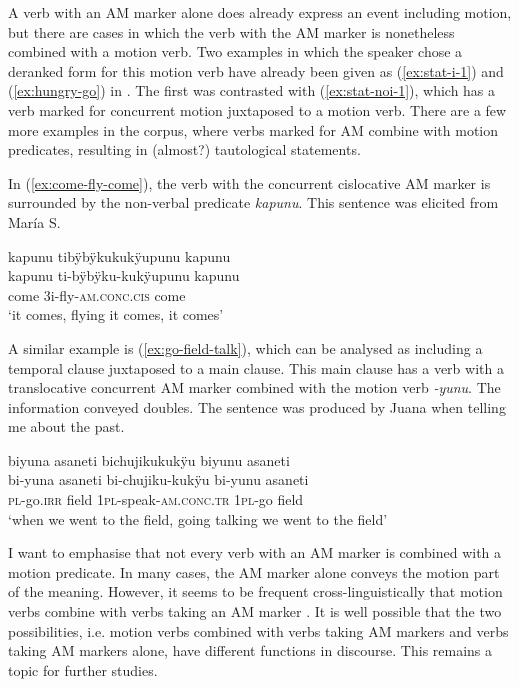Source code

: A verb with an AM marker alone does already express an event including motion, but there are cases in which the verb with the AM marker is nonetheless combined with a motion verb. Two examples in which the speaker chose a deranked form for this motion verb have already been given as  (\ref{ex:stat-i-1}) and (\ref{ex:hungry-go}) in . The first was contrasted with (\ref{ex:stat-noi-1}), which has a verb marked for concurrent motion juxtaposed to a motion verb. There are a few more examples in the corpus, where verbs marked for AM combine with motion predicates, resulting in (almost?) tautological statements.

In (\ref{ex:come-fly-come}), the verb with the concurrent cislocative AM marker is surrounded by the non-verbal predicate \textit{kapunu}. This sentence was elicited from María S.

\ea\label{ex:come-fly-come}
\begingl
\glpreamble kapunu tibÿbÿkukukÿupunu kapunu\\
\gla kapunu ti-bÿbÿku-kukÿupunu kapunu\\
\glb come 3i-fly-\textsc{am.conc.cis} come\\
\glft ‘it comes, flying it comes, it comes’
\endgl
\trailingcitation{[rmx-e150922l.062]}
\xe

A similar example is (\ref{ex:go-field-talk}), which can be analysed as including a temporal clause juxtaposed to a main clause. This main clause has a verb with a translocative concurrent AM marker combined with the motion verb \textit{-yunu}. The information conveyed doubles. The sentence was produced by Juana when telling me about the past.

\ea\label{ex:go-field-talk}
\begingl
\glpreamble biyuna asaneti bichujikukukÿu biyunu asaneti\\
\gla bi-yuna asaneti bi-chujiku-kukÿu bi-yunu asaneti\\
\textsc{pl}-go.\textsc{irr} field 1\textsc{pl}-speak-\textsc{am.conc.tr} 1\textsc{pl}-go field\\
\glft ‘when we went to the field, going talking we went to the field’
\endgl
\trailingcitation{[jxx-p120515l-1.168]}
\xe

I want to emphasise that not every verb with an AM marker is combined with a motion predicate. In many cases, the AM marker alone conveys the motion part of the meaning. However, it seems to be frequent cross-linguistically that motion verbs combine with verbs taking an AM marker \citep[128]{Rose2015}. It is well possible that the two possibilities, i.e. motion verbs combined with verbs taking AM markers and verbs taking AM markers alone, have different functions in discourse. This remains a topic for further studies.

...

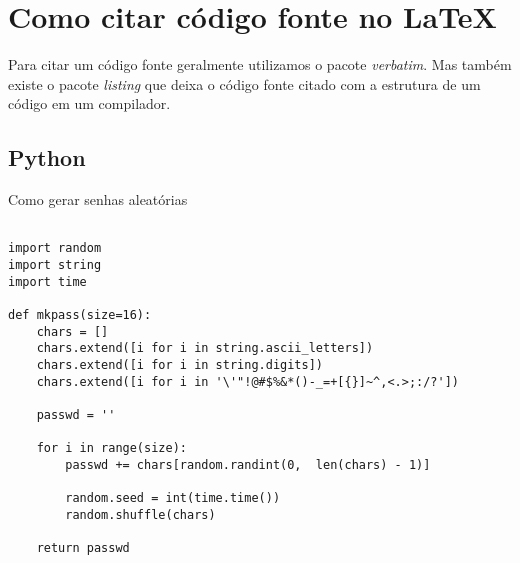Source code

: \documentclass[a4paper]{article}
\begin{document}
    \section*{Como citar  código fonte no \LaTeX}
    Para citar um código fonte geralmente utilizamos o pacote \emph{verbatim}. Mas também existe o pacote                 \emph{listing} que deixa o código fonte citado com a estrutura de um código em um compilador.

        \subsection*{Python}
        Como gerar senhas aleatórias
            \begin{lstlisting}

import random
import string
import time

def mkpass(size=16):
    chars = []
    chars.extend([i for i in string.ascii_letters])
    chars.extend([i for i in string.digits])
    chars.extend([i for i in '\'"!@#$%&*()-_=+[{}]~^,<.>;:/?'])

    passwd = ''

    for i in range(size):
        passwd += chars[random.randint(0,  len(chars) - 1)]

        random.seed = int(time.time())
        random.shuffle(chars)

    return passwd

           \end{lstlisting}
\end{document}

→ Task goal:
State, as a bare number, how many lines of the material include the string "glpreamble".

→ Result of the exercise:
2